▸ Problem to work on: Leave the images behind and copy every record exactly.

★ ★ ★ ★ ★ ★ ★

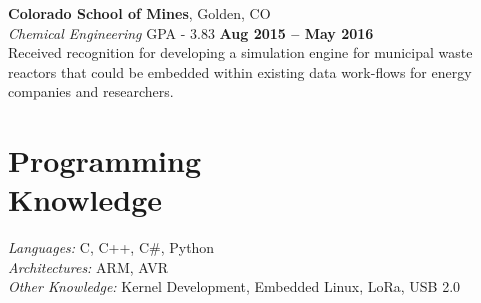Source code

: \documentclass[margin,line]{resume}
\begin{document}
\begin{resume}
    \textbf{Colorado School of Mines}, Golden, CO \vspace{2mm}\\\vspace{1mm}%
    \textsl{Chemical Engineering} GPA - 3.83 \hfill \textbf{Aug 2015 -- May 2016}\\
    Received recognition for developing a simulation engine for municipal waste
    reactors that could be embedded within existing data work-flows for energy
    companies and researchers.

    \section{\mysidestyle Programming\\Knowledge}

    \emph{Languages:} C, C++, C\#, Python\\
    \emph{Architectures:} ARM, AVR\\
    \emph{Other Knowledge:} Kernel Development, Embedded Linux,
                            LoRa, USB 2.0\\
\end{resume}
\end{document}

★ ★ ★ ★ ★ ★ ★

▸ Output:
Source code

: \documentclass[margin,line]{resume}
\begin{document}
\begin{resume}
    \textbf{Colorado School of Mines}, Golden, CO \vspace{2mm}\\\vspace{1mm}%
    \textsl{Chemical Engineering} GPA - 3.83 \hfill \textbf{Aug 2015 -- May 2016}\\
    Received recognition for developing a simulation engine for municipal waste
    reactors that could be embedded within existing data work-flows for energy
    companies and researchers.

    \section{\mysidestyle Programming\\Knowledge}

    \emph{Languages:} C, C++, C\#, Python\\
    \emph{Architectures:} ARM, AVR\\
    \emph{Other Knowledge:} Kernel Development, Embedded Linux,
                            LoRa, USB 2.0\\
\end{resume}
\end{document}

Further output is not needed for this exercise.